If you have had a little too much to drink before getting behind the wheel of your automobile, then you run the risk of driving negligently and being pulled over by a police officer. When this happens, you will likely be administered several field sobriety tests. Standardized Field Sobriety Tests (SFSTs) are a set of three physically and cognitively interactive examinations that a law enforcement officer may give to a suspected intoxicated driver.
The Three SFSTs
There are three federally established standardized field sobriety tests that police officers will administer to suspected drunk drivers. These include the following:
- Horizontal Gaze Nystagmus (HGN): When the eyes rotate around at high peripheral angles, they involuntarily begin to jerk (a phenomenon known as horizontal gaze nystagmus).

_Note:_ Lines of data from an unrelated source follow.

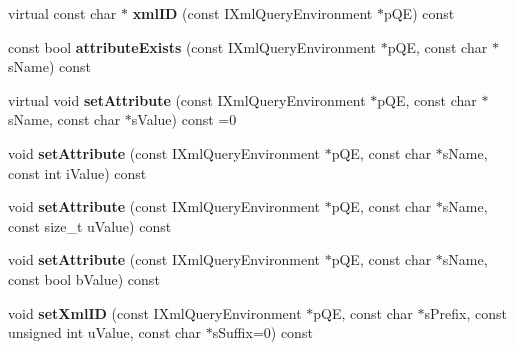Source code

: \begin{DoxyCompactItemize}
\item 
\hypertarget{classgeneral__server_1_1XmlBaseNode_ae3df57970db88c87842dd91db3a6a841}{virtual const char $\ast$ {\bfseries xml\-I\-D} (const \-I\-Xml\-Query\-Environment $\ast$p\-Q\-E) const }\label{classgeneral__server_1_1XmlBaseNode_ae3df57970db88c87842dd91db3a6a841}

\item 
\hypertarget{classgeneral__server_1_1XmlBaseNode_ae8fe9ff02c151bc73c02234a5ee8ee3f}{const bool {\bfseries attribute\-Exists} (const \-I\-Xml\-Query\-Environment $\ast$p\-Q\-E, const char $\ast$s\-Name) const }\label{classgeneral__server_1_1XmlBaseNode_ae8fe9ff02c151bc73c02234a5ee8ee3f}

\item 
\hypertarget{classgeneral__server_1_1XmlBaseNode_a447921f2ecd217f4a7467cf40753ac00}{virtual void {\bfseries set\-Attribute} (const \-I\-Xml\-Query\-Environment $\ast$p\-Q\-E, const char $\ast$s\-Name, const char $\ast$s\-Value) const =0}\label{classgeneral__server_1_1XmlBaseNode_a447921f2ecd217f4a7467cf40753ac00}

\item 
\hypertarget{classgeneral__server_1_1XmlBaseNode_a1f4ad52be88e027672fecb12a4dec7d5}{void {\bfseries set\-Attribute} (const \-I\-Xml\-Query\-Environment $\ast$p\-Q\-E, const char $\ast$s\-Name, const int i\-Value) const }\label{classgeneral__server_1_1XmlBaseNode_a1f4ad52be88e027672fecb12a4dec7d5}

\item 
\hypertarget{classgeneral__server_1_1XmlBaseNode_a6a6f0ff29daf47114d5621f9c401841b}{void {\bfseries set\-Attribute} (const \-I\-Xml\-Query\-Environment $\ast$p\-Q\-E, const char $\ast$s\-Name, const size\-\_\-t u\-Value) const }\label{classgeneral__server_1_1XmlBaseNode_a6a6f0ff29daf47114d5621f9c401841b}

\item 
\hypertarget{classgeneral__server_1_1XmlBaseNode_afd59d509b938e3eab811b23bff8a4145}{void {\bfseries set\-Attribute} (const \-I\-Xml\-Query\-Environment $\ast$p\-Q\-E, const char $\ast$s\-Name, const bool b\-Value) const }\label{classgeneral__server_1_1XmlBaseNode_afd59d509b938e3eab811b23bff8a4145}

\item 
\hypertarget{classgeneral__server_1_1XmlBaseNode_acc0862c406bac036d3907d77bd4f2dcd}{void {\bfseries set\-Xml\-I\-D} (const \-I\-Xml\-Query\-Environment $\ast$p\-Q\-E, const char $\ast$s\-Prefix, const unsigned int u\-Value, const char $\ast$s\-Suffix=0) const }\label{classgeneral__server_1_1XmlBaseNode_acc0862c406bac036d3907d77bd4f2dcd}


\end{DoxyCompactItemize}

If a person is intoxicated, their eyes begin jerking at much lower angles, and they are unable to track slowly moving objects. During this test, the officer asks the driver to follow light from a small flashlight and checks the eyes for signs of intoxication.
- Walk and Turn: The driver is asked to take nine steps along a straight line. He or she must walk heel-to-toe the entire way, then turn on one foot and walk in the same manner back to the starting point. The officer checks for signs of intoxication, such as inability to maintain balance, stepping off the line, not fully following instructions, or inability to walk and turn in the defined manner.
- One Leg Stand: For 30 seconds, the driver must stand on one foot and count up, beginning at one-thousand. The officer checks for signs of intoxication, such as swaying, inability to balance, improper counting, or hopping.
Statistics show that when all three tests are administered to a suspected drunk driver, officers are able to correctly tell if a person is intoxicated in about 91% of all cases.